Depois de alguns anos fora, o clube voltava a sonhar depois da conquista da Copa do Brasil em 2006. Transformou o título em obsessão e, numa doce ilusão, reforçou o elenco em busca do caneco.
Sim, o time titular do Flamengo em busca da América tinha Bruno, Léo Moura, Irineu, Angelim e Juan; Paulinho, Claiton, Renato Abreu e Renato Augusto; Roni e Souza.

Moisés, Jailton, Leandro Salino, Léo Lima e Juninho Paulista também eram peças importantes do elenco.
Olhando hoje, com a sabedoria que o distanciamento do tempo nos oferece, parece loucura, mas o rubro-negro iniciou o ano falando realmente em chegar longe na competição continental.

Por incrível que pareça (hoje), passou pela fase de grupos com a segunda melhor campanha: 5V e 1E
Enquanto isso, jogava um Campeonato Carioca que ainda tinha algum charme na participação das equipes menores, mais fortes do que hoje e favorecidos por um campeonato mais curto.

Em 2005, o Flu venceu o Volta Redonda na final. Em 2006, o Botafogo foi campeão em cima do Madureira.
Em 2007, a bola da vez era de novo o Madureira, que na última rodada da Taça Guanabara sapecou o Flamengo por 4x1 em Moça Bonita.

Marcelo Mariola, artilheiro do time, fez todos os gols do Tricolor Suburbano.
Ele foi o segundo jogador da história a marcar quatro contra o Flamengo no mesmo jogo. O primeiro foi ninguém menos que Ferenc Puskás, em 1957, pelo Honved.
Na final daquela mesma Taça Guanabara, Flamengo e Madureira se encontraram mais uma vez e Marcelo foi expulso logo no início do segundo tempo.

Mesmo com dez, o Madureira venceu por 1x0 com gol do jovem Maicon.

Mas ainda tinha o segundo jogo...
O Flamengo estava mordido. Ney Franco mostrava na preleção — em uma TV de tubo — imagens do capitão tricolor, Djair, dizendo que o time do Flamengo era muito estático, o que facilitava a marcação do adversário.
Com a desvantagem no placar agregado, o foco na Libertadores e um jogo importante pela competição nacional na semana seguinte, contra o Paraná, havia apreensão no clube, mas quase 58 mil rubro-negros foram ao Maracanã apoiar o Flamengo em um jogo louco.
Souza abriu o placar no primeiro minuto, Léo Fortunato empatou aos 3', Souza colocou o Flamengo na frente mais uma vez aos 8' e bateu no peito: "Sou foda!"

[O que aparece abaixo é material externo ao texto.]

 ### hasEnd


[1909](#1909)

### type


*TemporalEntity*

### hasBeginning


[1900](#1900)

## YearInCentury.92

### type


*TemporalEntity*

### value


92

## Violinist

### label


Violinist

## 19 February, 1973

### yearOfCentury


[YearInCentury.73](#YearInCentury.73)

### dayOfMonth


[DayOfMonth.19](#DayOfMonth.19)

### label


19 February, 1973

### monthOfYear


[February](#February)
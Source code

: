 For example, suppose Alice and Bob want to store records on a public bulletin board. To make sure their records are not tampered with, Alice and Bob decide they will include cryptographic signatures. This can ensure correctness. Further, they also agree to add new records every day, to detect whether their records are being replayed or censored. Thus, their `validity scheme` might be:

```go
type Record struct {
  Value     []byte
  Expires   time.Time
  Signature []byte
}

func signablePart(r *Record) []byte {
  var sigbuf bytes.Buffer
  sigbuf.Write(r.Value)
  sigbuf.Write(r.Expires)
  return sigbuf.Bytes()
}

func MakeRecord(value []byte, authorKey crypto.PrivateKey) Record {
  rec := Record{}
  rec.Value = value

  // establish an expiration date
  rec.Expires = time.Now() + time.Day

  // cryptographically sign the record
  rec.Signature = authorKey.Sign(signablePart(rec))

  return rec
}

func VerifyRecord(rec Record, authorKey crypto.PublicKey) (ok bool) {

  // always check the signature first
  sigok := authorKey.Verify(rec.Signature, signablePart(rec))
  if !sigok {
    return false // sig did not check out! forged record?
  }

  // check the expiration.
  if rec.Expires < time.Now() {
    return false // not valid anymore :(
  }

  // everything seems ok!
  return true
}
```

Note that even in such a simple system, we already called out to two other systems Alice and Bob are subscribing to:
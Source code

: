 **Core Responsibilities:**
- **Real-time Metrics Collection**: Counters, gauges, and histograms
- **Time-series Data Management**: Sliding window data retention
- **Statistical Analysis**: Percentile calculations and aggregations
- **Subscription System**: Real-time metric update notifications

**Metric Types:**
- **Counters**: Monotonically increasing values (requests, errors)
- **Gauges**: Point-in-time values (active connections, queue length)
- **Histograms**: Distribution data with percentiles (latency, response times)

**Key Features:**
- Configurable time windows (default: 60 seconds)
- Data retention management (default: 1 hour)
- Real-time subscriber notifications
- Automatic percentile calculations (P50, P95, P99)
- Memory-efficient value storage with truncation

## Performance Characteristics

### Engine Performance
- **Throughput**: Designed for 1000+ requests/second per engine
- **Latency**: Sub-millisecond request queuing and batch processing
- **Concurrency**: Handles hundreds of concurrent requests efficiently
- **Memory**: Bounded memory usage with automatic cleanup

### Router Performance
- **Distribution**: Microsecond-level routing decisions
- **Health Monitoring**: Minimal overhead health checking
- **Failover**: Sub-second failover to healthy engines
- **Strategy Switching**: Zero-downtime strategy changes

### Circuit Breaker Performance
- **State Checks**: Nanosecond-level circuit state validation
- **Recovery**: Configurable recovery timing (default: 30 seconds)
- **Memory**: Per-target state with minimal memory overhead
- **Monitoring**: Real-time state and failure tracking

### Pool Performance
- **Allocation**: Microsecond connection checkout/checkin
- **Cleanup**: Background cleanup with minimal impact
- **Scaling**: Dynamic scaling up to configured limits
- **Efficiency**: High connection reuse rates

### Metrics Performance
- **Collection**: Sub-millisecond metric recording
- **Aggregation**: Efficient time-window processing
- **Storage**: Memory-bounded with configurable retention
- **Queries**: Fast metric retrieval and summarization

Renato Augusto ampliou aos 13' e, no finalzinho, Renato Abreu converteu o pênalti sofrido por Claiton e fechou o placar.
Concentrado na Libertadores, o Flamengo nem sequer se classificou às semifinais da Taça Rio. Enquanto isso, surgia um novo favorito ao título...
O Botafogo de Cuca fez 19 gols e sofreu 5, conquistando 15 pontos nos 6 jogos disputados. Com Lúcio Flávio, Jorge Henrique, Zé Roberto e Dodô — grande estrela da companhia —, aquele time passou a ser conhecido — entre os botafoguenses — como "Carrossel alvi-negro"
A final do Campeonato Carioca colocava, finalmente, os dois rivais frente a frente.

O Flamengo trabalhava em duas frentes e tinha as oitavas da Libertadores logo depois. O Botafogo, jogando melhor, queria o bicampeonato.
No primeiro jogo, um baile alvi-negro. O Flamengo simplesmente não viu a cor da bola no primeiro tempo e saiu perdendo por 2x0.

Ney Franco decidiu dar confiança ao time e não substituiu no intervalo.
O Fla voltou melhor, mas o jogo estava totalmente aberto.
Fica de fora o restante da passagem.